Foto: Pemakaman Tuan Guru Haji 'Ismatillah (Allah Yarhamhu) Dasan Tapen- Lombok

Bojongsari- Malam Jum’at, 20 December 2012  ~ 21:39 WIB

Saudaraku…
Saya yakin, ada banyak  impian dan obsesi yang ingin kita raih dalam hidup ini. “Bermimpilah setinggi-tingginya”, begitu sering kali kita diajarkan di rumah, kelas sekolah, apalagi di kelas-kelas training dan motivasi. Pun saya juga begitu, bahkan saya masih ingat dulu semasa SMK nama akun fb saya “Multazam Sang Pemimpi”. Dan saya pun mengakui betapa penting memiliki impian dalam hidup ini.


Pun saya berharap kita telah menyusun peta hidup kita di dunia ini, seperti yang saya dan teman-teman pernah lakukan. Sebanyak apapun impian kita, yang jelas impian-impian itu tidak akan pernah terlepas dari sebuah unsur vital penyusunnya, unsur itu adalah Waktu.
Kalau boleh jujur, bisa saja daftar impian yang pernah kita tuliskan itu sebagian kecil atau mungkin sebagian banyak tidak akan pernah mmapu kita raih, bukan pada masalah ikhtiar, kesungguhan, atau proses peraihan, namun satu yang siap menjadi alas an, itulah Waktu.
Kalau boleh jujur, impian-impian kita adalah tidak lebih dari sebuah rencana yang belum pasti ketercapaiannya, waktu dan bentuknya.

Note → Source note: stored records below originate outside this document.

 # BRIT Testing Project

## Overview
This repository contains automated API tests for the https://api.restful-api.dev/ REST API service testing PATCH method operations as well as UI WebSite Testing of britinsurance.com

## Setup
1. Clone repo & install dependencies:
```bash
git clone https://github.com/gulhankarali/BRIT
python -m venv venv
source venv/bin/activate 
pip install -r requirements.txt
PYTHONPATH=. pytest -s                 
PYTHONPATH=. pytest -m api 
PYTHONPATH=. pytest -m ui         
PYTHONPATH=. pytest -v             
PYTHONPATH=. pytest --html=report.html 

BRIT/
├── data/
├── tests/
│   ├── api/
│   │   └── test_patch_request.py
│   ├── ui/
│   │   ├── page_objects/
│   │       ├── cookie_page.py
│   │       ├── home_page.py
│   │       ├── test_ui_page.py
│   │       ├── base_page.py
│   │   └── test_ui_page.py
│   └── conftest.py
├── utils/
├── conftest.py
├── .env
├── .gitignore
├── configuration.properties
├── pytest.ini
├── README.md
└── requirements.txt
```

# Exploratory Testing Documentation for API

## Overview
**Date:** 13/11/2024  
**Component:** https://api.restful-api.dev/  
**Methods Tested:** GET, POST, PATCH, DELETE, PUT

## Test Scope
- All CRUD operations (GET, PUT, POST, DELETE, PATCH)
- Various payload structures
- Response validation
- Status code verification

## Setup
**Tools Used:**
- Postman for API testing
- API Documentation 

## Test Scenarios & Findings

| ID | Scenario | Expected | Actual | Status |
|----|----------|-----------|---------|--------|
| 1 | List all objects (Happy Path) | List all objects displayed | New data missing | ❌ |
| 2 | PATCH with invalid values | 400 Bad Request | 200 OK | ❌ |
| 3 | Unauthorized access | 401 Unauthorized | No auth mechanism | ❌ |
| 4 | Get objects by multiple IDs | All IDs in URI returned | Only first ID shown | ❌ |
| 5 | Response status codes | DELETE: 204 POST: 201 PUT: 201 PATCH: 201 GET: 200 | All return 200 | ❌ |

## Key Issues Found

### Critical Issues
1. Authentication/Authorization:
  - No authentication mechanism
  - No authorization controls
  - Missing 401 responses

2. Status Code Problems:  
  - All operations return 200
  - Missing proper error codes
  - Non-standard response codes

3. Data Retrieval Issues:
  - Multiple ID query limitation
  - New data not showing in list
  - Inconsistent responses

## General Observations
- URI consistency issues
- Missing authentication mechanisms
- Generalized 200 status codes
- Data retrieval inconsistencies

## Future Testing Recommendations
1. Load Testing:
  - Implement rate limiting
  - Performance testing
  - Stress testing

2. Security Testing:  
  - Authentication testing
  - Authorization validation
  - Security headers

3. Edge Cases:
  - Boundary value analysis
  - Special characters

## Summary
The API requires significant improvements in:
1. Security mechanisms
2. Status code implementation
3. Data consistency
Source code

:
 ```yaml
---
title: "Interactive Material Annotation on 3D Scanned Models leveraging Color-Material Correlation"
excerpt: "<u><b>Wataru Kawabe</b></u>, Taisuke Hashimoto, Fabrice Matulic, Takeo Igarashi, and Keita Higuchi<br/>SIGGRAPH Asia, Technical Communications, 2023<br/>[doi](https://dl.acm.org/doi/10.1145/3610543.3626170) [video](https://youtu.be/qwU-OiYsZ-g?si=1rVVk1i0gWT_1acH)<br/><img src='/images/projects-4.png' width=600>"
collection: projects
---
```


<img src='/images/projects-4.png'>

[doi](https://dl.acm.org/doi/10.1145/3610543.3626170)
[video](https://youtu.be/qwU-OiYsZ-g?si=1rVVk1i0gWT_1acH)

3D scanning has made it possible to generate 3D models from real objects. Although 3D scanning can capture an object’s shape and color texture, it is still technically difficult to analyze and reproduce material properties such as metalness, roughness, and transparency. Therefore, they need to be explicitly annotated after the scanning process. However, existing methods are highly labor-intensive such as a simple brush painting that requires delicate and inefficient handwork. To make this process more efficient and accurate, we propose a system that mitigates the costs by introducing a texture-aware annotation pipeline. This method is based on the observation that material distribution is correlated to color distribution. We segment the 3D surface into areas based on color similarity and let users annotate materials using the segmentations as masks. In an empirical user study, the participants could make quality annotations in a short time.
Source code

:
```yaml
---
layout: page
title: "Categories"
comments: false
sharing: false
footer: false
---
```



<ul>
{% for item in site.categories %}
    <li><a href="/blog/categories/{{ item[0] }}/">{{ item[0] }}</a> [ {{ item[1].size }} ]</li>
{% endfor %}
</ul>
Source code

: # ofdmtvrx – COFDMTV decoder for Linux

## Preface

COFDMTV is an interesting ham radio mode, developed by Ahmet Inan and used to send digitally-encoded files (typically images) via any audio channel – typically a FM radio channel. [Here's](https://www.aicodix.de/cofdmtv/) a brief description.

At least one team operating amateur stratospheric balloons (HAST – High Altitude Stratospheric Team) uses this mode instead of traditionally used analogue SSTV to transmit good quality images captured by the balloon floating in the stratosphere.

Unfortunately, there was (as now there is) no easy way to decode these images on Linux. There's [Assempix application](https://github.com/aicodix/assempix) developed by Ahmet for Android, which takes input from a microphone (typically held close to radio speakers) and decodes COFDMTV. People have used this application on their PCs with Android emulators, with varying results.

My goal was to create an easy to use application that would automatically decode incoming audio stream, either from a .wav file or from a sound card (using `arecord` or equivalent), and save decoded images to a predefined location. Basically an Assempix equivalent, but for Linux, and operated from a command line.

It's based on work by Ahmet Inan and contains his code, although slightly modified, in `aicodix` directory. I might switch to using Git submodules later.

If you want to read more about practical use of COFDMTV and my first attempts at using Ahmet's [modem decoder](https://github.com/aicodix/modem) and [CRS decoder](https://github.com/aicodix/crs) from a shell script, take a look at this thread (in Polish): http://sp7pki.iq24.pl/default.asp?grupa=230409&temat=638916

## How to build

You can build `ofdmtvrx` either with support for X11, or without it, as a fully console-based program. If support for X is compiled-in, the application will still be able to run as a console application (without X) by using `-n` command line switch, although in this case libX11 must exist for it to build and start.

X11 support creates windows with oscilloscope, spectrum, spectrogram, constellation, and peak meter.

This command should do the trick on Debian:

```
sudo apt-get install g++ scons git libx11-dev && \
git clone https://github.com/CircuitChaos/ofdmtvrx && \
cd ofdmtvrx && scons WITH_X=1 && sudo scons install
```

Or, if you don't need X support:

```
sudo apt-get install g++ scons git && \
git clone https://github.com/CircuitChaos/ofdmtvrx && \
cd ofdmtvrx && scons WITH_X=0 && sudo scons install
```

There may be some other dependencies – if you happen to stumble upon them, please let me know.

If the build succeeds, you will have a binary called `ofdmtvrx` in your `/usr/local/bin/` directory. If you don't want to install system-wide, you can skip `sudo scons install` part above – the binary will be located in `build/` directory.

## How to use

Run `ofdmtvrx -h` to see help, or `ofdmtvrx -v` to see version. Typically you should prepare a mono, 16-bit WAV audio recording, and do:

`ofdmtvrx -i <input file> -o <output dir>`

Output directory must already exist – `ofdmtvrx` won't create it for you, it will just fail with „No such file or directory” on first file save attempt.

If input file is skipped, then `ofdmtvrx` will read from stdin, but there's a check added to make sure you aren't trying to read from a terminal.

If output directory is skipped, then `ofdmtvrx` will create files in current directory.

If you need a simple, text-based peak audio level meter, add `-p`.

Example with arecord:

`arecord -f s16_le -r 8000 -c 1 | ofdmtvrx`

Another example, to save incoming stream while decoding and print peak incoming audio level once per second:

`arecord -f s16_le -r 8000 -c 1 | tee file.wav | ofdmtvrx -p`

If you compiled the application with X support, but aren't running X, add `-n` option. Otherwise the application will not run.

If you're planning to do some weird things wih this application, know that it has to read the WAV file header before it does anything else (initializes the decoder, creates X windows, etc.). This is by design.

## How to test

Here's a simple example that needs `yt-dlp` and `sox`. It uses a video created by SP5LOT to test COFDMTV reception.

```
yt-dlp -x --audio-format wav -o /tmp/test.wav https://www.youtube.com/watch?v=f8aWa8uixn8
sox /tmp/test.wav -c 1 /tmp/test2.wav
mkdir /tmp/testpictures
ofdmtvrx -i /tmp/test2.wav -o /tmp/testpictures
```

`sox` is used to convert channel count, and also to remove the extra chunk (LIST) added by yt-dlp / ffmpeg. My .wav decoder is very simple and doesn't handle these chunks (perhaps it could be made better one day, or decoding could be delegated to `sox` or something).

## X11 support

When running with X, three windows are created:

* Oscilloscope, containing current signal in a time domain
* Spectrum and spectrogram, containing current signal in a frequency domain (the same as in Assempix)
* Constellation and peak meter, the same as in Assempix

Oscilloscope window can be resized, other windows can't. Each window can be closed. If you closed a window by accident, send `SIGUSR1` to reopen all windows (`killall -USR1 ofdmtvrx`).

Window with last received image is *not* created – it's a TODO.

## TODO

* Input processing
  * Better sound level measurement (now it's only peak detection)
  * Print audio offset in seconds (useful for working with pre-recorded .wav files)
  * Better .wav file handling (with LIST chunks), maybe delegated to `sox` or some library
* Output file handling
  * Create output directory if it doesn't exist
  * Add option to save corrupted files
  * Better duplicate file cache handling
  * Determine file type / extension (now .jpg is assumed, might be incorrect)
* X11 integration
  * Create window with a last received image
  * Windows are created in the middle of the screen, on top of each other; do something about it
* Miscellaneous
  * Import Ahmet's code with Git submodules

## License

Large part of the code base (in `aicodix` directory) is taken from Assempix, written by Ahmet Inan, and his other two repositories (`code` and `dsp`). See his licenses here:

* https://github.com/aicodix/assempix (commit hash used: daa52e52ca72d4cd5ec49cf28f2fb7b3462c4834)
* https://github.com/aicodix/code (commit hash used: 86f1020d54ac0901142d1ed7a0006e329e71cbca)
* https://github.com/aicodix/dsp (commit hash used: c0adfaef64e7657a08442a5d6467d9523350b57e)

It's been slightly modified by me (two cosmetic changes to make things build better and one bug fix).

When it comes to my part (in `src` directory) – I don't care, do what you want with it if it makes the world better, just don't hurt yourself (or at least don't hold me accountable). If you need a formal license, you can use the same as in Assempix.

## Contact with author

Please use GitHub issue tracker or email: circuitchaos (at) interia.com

Namun ada satu hal yang pasti terjadi pada diri kita, direncanakan atau tidak, diinginkan atau tidak, ia tetap akan terjadi dalam kehidupan kita, namun tidak ada yang tahu kapan ia akan terjadi, yang jelas ia pasti terjadi, lagi-lagi berkaitan dengan waktu, itulah yang biasa kita sebut MATI.

Saya belum tahu kata apa yang lebih menggetarkan ketika diindra dan lebih menggetirkan ketika dirasa selain Kematian. Saya tidak bisa membayangkan bagaimana ketika Nabi Musa As menjalani sakaratul mautnya. Sepanjang pengetahuan saya, nabi Musa as lah yang sakaratul mautnya paling ringan diantara nabi-nabi, namun cobalah dengar apa yang diketakan beliau dalam suatu riwayat “Aku bagai seekor burung yang terpelanting ke dalam minyak mendidih, burung itu tidak mati dan tidak pula hidup”. Saya juga teringat seorang sahabat Rasul Saw yang saya lupa namanya (semoga Allah ingatkan saya) pernah berpesan agar kelak ketika ia sakaratul maut ada dari anggota keluarga yang menanyakan apa yang dapat dirasakan, maka saat beliau mengalami sakartul maut ada seorang anggota keluarga yang mengingatkannya “Hai sahabat (saya lupa namanya), dulu engkau pernah katakana jika engkau sakaaratul maut agar kami menanyaimu, maka apa yang dapat engkau rasakan sekarang?” Ia pun menjawab seperti ini “saat ini aku seakan berada di tengah-tengah dua batu penggilingan padi yang sedang berputar dengan kencangnya, tenggorokkanku tidaklah lebih besar dari lubang jarum, maka akupun sulit untuk bernafas.”.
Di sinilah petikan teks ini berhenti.